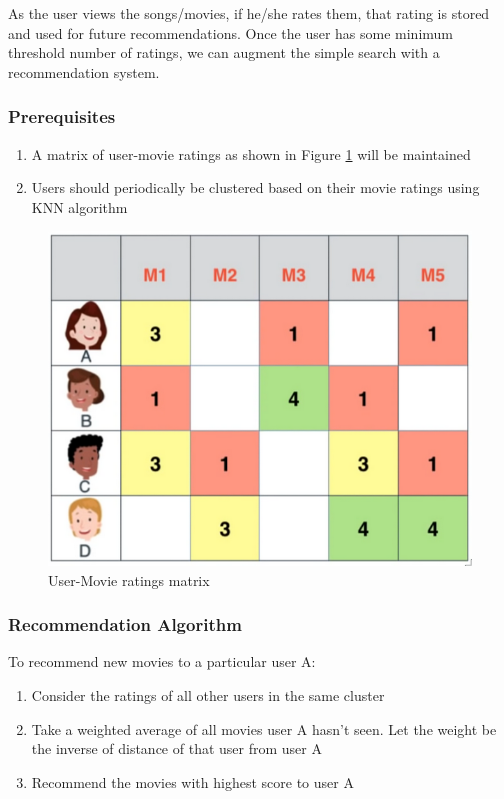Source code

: As the user views the songs/movies, if he/she rates them, that rating is stored and used for future recommendations. Once the user has some minimum threshold number of ratings, we can augment the simple search with a recommendation system.

\subsubsection{Prerequisites}
\begin{enumerate}
	\item A matrix of user-movie ratings as shown in Figure \ref{fig: user movie ratings} will be maintained
	\item Users should periodically be clustered based on their movie ratings using KNN algorithm
\end{enumerate}

\begin{figure}[H]
\centering
\includegraphics[scale=0.5]{imgs/user-movie ratings.png}
\caption{User-Movie ratings matrix}
\label{fig: user movie ratings}
\end{figure}

\subsubsection{Recommendation Algorithm}
To recommend new movies to a particular user A:
\begin{enumerate}
	\item Consider the ratings of all other users in the same cluster
	\item Take a weighted average of all movies user A hasn’t seen. Let the weight be the inverse of distance of that user from user A
	\item Recommend the movies with highest score to user A
\end{enumerate}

# To do
Answer with one number only: how many lines in the data contain the word "matrix"?

# Result of this task
2